▶ [Problem to solve]:
Copy out each line of the data that contains "username".

BEGIN Extracted entries

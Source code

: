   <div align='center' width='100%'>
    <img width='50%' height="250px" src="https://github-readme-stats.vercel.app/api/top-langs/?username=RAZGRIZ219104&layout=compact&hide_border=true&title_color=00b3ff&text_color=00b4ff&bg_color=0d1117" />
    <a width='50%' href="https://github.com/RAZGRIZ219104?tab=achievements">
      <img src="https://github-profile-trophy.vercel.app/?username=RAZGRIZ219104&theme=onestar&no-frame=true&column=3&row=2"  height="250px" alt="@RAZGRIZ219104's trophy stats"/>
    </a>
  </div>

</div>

END Extracted entries

▶ [Response to the task]:
    <img width='50%' height="250px" src="https://github-readme-stats.vercel.app/api/top-langs/?username=RAZGRIZ219104&layout=compact&hide_border=true&title_color=00b3ff&text_color=00b4ff&bg_color=0d1117" />
      <img src="https://github-profile-trophy.vercel.app/?username=RAZGRIZ219104&theme=onestar&no-frame=true&column=3&row=2"  height="250px" alt="@RAZGRIZ219104's trophy stats"/>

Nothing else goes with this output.